Methodological Review Security and privacy in electronic health records: A systematic literature review

Report the results of systematic literature review on security and privacy of electronic health record (EHR) system

English original articles in MEDLINE, ACM Digital Library, Wiley InterScience, IEEE Digital Library, Science @ Direct, MetaPress, ERIC, CINAHL, and Trip databases

Extract 775 articles using predefined search strings. The results were reviewed by three authors and reviewed by the fourth author

A total of 49 articles were selected, 26 of which used the EHR data privacy and security standards or regulations. The most widely used regulations are the Health Insurance Portability and Accountability Act (HIPAA) and the European Data Protection Act 95/46 / EC. In the EHR system, 23 articles using symmetric key methods and / or asymmetric key methods and 13 articles using pseudo anonymous technology were found. A total of 11 articles suggest using the PKI (Public Key Infrastructure) -based digital signature scheme, and 13 articles propose login / password (7 of which is combined with digital certificate or PIN) for authentication To do. The preferred access control model seems to be role-based access control (RBAC) because it is used in 27 studies. Ten studies discussed who should define the role of the EHR system. Eleven studies discussed who should provide access to EHR data: a patient or health association. 16 of the articles reviewed point out that it is necessary to cover the access policy defined at emergency. A system audit log was created in 25 articles. Only four studies said that system users and / or medical staff should be trained in security and privacy.

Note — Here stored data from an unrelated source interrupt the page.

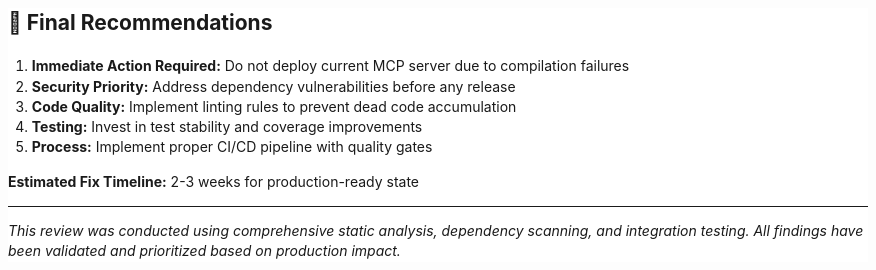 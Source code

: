 ## 📝 Final Recommendations

1. **Immediate Action Required:** Do not deploy current MCP server due to compilation failures
2. **Security Priority:** Address dependency vulnerabilities before any release
3. **Code Quality:** Implement linting rules to prevent dead code accumulation
4. **Testing:** Invest in test stability and coverage improvements
5. **Process:** Implement proper CI/CD pipeline with quality gates

**Estimated Fix Timeline:** 2-3 weeks for production-ready state

---

*This review was conducted using comprehensive static analysis, dependency scanning, and integration testing. All findings have been validated and prioritized based on production impact.* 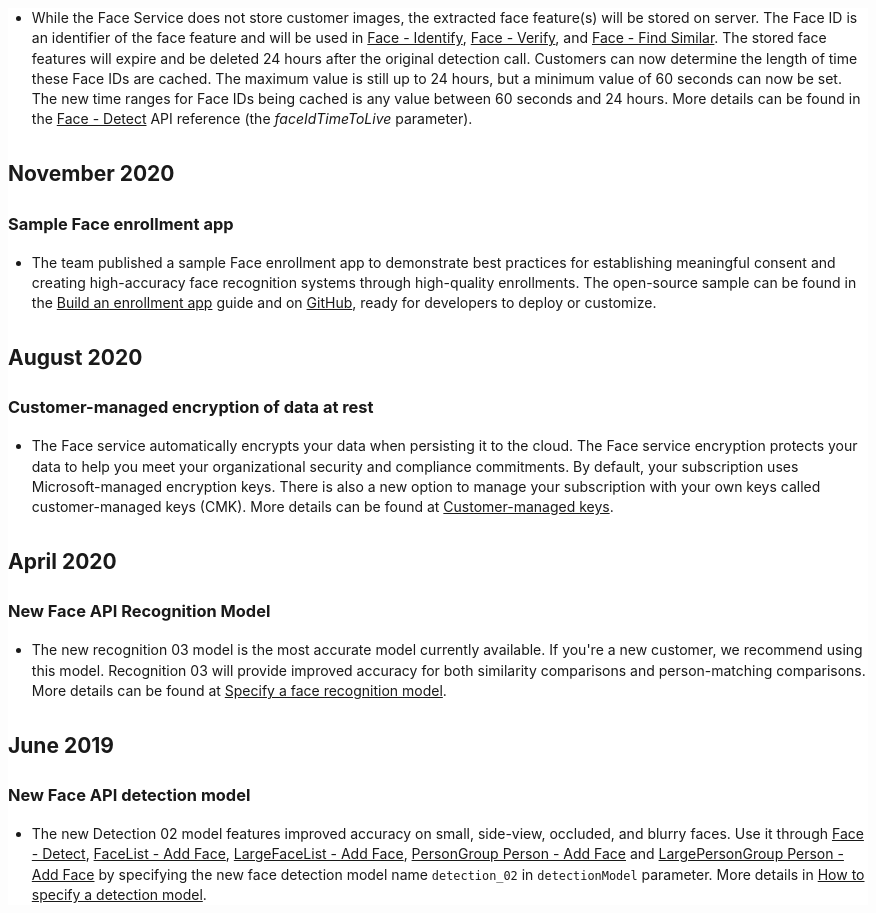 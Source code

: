 * While the Face Service does not store customer images, the extracted face feature(s) will be stored on server. The Face ID is an identifier of the face feature and will be used in [Face - Identify](https://westus.dev.cognitive.microsoft.com/docs/services/563879b61984550e40cbbe8d/operations/563879b61984550f30395239), [Face - Verify](https://westus.dev.cognitive.microsoft.com/docs/services/563879b61984550e40cbbe8d/operations/563879b61984550f3039523a), and [Face - Find Similar](https://westus.dev.cognitive.microsoft.com/docs/services/563879b61984550e40cbbe8d/operations/563879b61984550f30395237). The stored face features will expire and be deleted 24 hours after the original detection call. Customers can now determine the length of time these Face IDs are cached. The maximum value is still up to 24 hours, but a minimum value of 60 seconds can now be set. The new time ranges for Face IDs being cached is any value between 60 seconds and 24 hours. More details can be found in the [Face - Detect](https://westus.dev.cognitive.microsoft.com/docs/services/563879b61984550e40cbbe8d/operations/563879b61984550f30395236) API reference (the *faceIdTimeToLive* parameter).

## November 2020
### Sample Face enrollment app
* The team published a sample Face enrollment app to demonstrate best practices for establishing meaningful consent and creating high-accuracy face recognition systems through high-quality enrollments. The open-source sample can be found in the [Build an enrollment app](build-enrollment-app.md) guide and on [GitHub](https://github.com/Azure-Samples/cognitive-services-FaceAPIEnrollmentSample), ready for developers to deploy or customize. 

## August 2020
### Customer-managed encryption of data at rest
* The Face service automatically encrypts your data when persisting it to the cloud. The Face service encryption protects your data to help you meet your organizational security and compliance commitments. By default, your subscription uses Microsoft-managed encryption keys. There is also a new option to manage your subscription with your own keys called customer-managed keys (CMK). More details can be found at [Customer-managed keys](./encrypt-data-at-rest.md).

## April 2020
### New Face API Recognition Model
* The new recognition 03 model is the most accurate model currently available. If you're a new customer, we recommend using this model. Recognition 03 will provide improved accuracy for both similarity comparisons and person-matching comparisons. More details can be found at [Specify a face recognition model](./face-api-how-to-topics/specify-recognition-model.md).

## June 2019

### New Face API detection model
* The new Detection 02 model features improved accuracy on small, side-view, occluded, and blurry faces. Use it through [Face - Detect](https://westus.dev.cognitive.microsoft.com/docs/services/563879b61984550e40cbbe8d/operations/563879b61984550f30395236), [FaceList - Add Face](https://westus.dev.cognitive.microsoft.com/docs/services/563879b61984550e40cbbe8d/operations/563879b61984550f30395250), [LargeFaceList - Add Face](https://westus.dev.cognitive.microsoft.com/docs/services/563879b61984550e40cbbe8d/operations/5a158c10d2de3616c086f2d3), [PersonGroup Person - Add Face](https://westus.dev.cognitive.microsoft.com/docs/services/563879b61984550e40cbbe8d/operations/563879b61984550f3039523b) and [LargePersonGroup Person - Add Face](https://westus.dev.cognitive.microsoft.com/docs/services/563879b61984550e40cbbe8d/operations/599adf2a3a7b9412a4d53f42) by specifying the new face detection model name `detection_02` in `detectionModel` parameter. More details in [How to specify a detection model](Face-API-How-to-Topics/specify-detection-model.md).
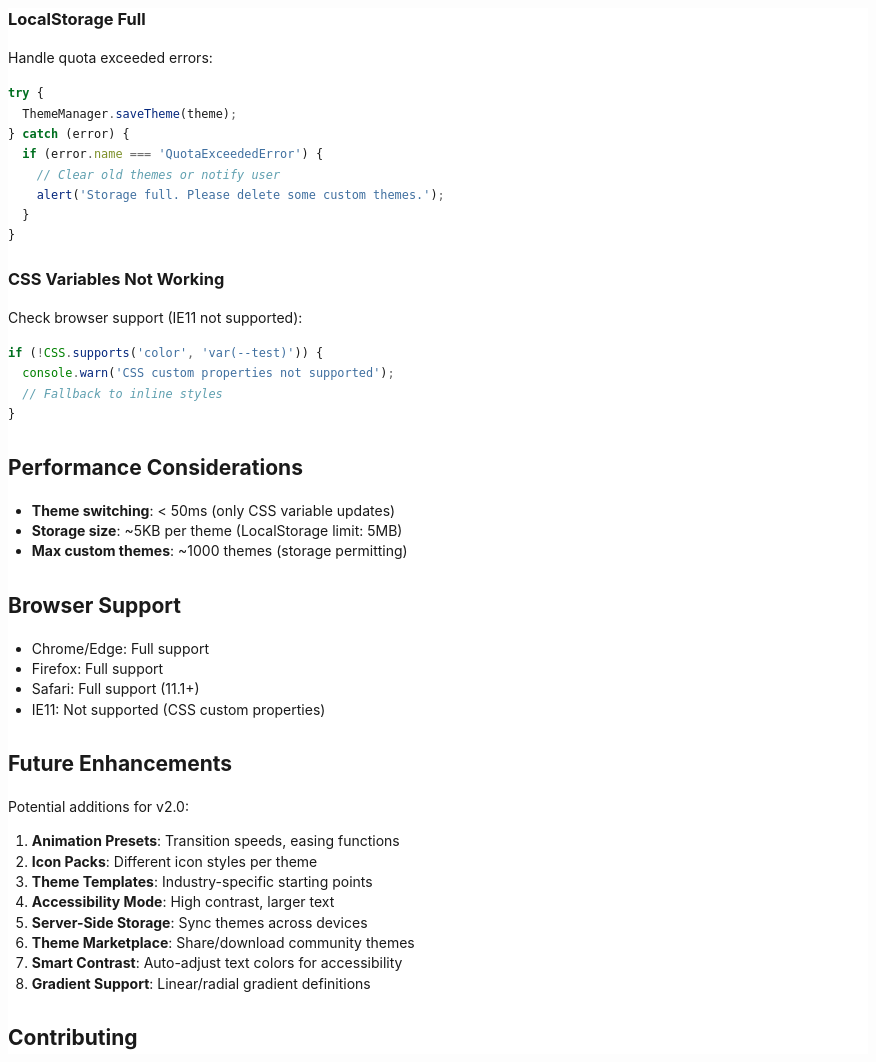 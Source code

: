 ### LocalStorage Full
Handle quota exceeded errors:

```typescript
try {
  ThemeManager.saveTheme(theme);
} catch (error) {
  if (error.name === 'QuotaExceededError') {
    // Clear old themes or notify user
    alert('Storage full. Please delete some custom themes.');
  }
}
```

### CSS Variables Not Working
Check browser support (IE11 not supported):

```javascript
if (!CSS.supports('color', 'var(--test)')) {
  console.warn('CSS custom properties not supported');
  // Fallback to inline styles
}
```

## Performance Considerations

- **Theme switching**: < 50ms (only CSS variable updates)
- **Storage size**: ~5KB per theme (LocalStorage limit: 5MB)
- **Max custom themes**: ~1000 themes (storage permitting)

## Browser Support

- Chrome/Edge: Full support
- Firefox: Full support
- Safari: Full support (11.1+)
- IE11: Not supported (CSS custom properties)

## Future Enhancements

Potential additions for v2.0:

1. **Animation Presets**: Transition speeds, easing functions
2. **Icon Packs**: Different icon styles per theme
3. **Theme Templates**: Industry-specific starting points
4. **Accessibility Mode**: High contrast, larger text
5. **Server-Side Storage**: Sync themes across devices
6. **Theme Marketplace**: Share/download community themes
7. **Smart Contrast**: Auto-adjust text colors for accessibility
8. **Gradient Support**: Linear/radial gradient definitions

## Contributing
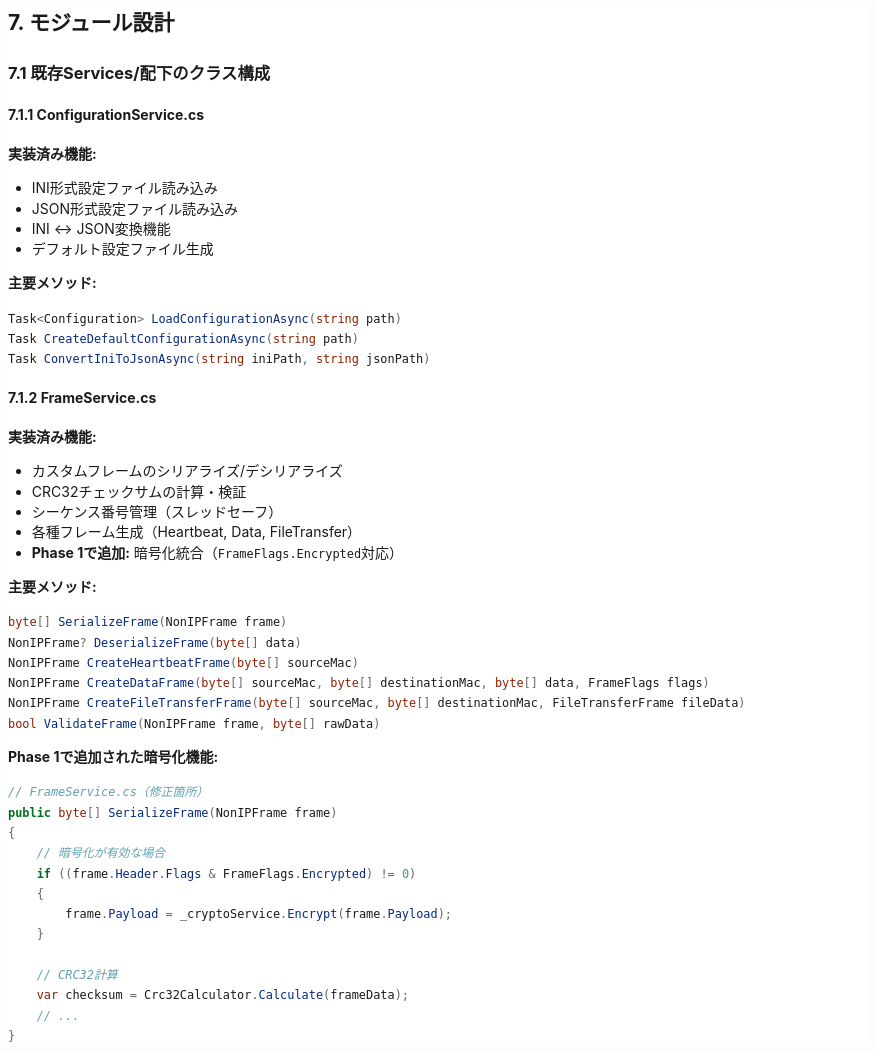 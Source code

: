 
## 7. モジュール設計

### 7.1 既存Services/配下のクラス構成

#### 7.1.1 ConfigurationService.cs

**実装済み機能:**
- INI形式設定ファイル読み込み
- JSON形式設定ファイル読み込み
- INI ↔ JSON変換機能
- デフォルト設定ファイル生成

**主要メソッド:**
```csharp
Task<Configuration> LoadConfigurationAsync(string path)
Task CreateDefaultConfigurationAsync(string path)
Task ConvertIniToJsonAsync(string iniPath, string jsonPath)
```

#### 7.1.2 FrameService.cs

**実装済み機能:**
- カスタムフレームのシリアライズ/デシリアライズ
- CRC32チェックサムの計算・検証
- シーケンス番号管理（スレッドセーフ）
- 各種フレーム生成（Heartbeat, Data, FileTransfer）
- **Phase 1で追加:** 暗号化統合（`FrameFlags.Encrypted`対応）

**主要メソッド:**
```csharp
byte[] SerializeFrame(NonIPFrame frame)
NonIPFrame? DeserializeFrame(byte[] data)
NonIPFrame CreateHeartbeatFrame(byte[] sourceMac)
NonIPFrame CreateDataFrame(byte[] sourceMac, byte[] destinationMac, byte[] data, FrameFlags flags)
NonIPFrame CreateFileTransferFrame(byte[] sourceMac, byte[] destinationMac, FileTransferFrame fileData)
bool ValidateFrame(NonIPFrame frame, byte[] rawData)
```

**Phase 1で追加された暗号化機能:**
```csharp
// FrameService.cs（修正箇所）
public byte[] SerializeFrame(NonIPFrame frame)
{
    // 暗号化が有効な場合
    if ((frame.Header.Flags & FrameFlags.Encrypted) != 0)
    {
        frame.Payload = _cryptoService.Encrypt(frame.Payload);
    }
    
    // CRC32計算
    var checksum = Crc32Calculator.Calculate(frameData);
    // ...
}
```
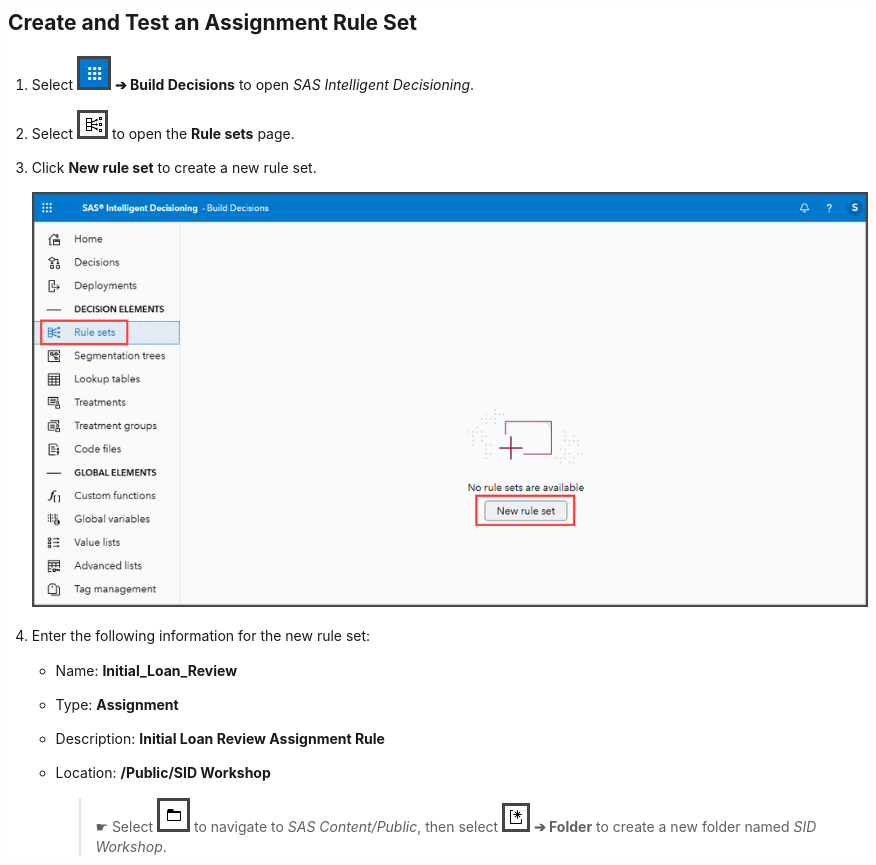 ## Create and Test an Assignment Rule Set

1. Select ![Viya Menu Selector](img/HamburgerMenu.png) **&#10132; Build Decisions** to open *SAS Intelligent Decisioning*.
1. Select ![Rule Sets Icon](img/RuleSetsIcon.png) to open the **Rule sets** page.
1. Click **New rule set** to create a new rule set.

     ![Create new rule set](img/NewRuleSet.png)

1. Enter the following information for the new rule set:
    * Name: **Initial_Loan_Review**
    * Type: **Assignment**
    * Description: **Initial Loan Review Assignment Rule**
    * Location: **/Public/SID Workshop**

        > &#9755; Select ![Folder icon](img/FolderIcon.png) to navigate to *SAS Content/Public*, then select ![New](img/New.png) **&#10132; Folder** to create a new folder named *SID Workshop*.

In recent years, it has witnessed issuance of standards and safety and privacy directives in the EHR system. However, in order to adopt these regulations and develop a secure EHR system, more work is required.

Through a systematic review of academic journals, this manuscript will discuss the most prominent security techniques identified for medical institutions seeking to adopt an electronic health record (EHR) system. In the past few years, the frequency of data breach in medical care has contributed to this research. Reviewers want to know which security measures are used in the literature. The goal is to use what is most commonly used as an opportunity for industry-wide efforts to ensure patient data safety.

The purpose of this review is to identify problems reported by patients using electronic medical records and possible solutions. This research explains the privacy and security issues of sensitive patient information included in electronic medical records. The main purpose of creating medical records is to allow doctors to provide ongoing medical care to patients. - The Health Insurance Portability and Accountability Act (HIPAA) in 1996 affects all aspects of health care from patient privacy to compensation for insurance. Federal legislation was first passed in 1996, but the first major rule was not enforced until 2003, protecting the patient's privacy. HIPAA will eventually become effective due to patient privacy, security, coverage issues.

With the growing popularity of EMR and EHR systems concerns about electronic patient record privacy and security are rising. In 1996, Congress passed the Health Insurance Portability and Accountability Act (HIPAA), which defines domestic standards for the safety of medical records. HIPAA's laws and regulations impose restrictions on the use and access of medical records and establish a series of EMR privacy protection. The American Medical Association (AMA) also provides some guidelines to ensure the safety of EMR. Doctors and hospitals need to ensure EMR and take measures to comply with HIPAA standards. The most effective of these is data encryption. Encryption technology protects EMR when sending EMR and only target recipients can view them. In addition, all hospitals and medical institutions need to install a firewall in the computer network.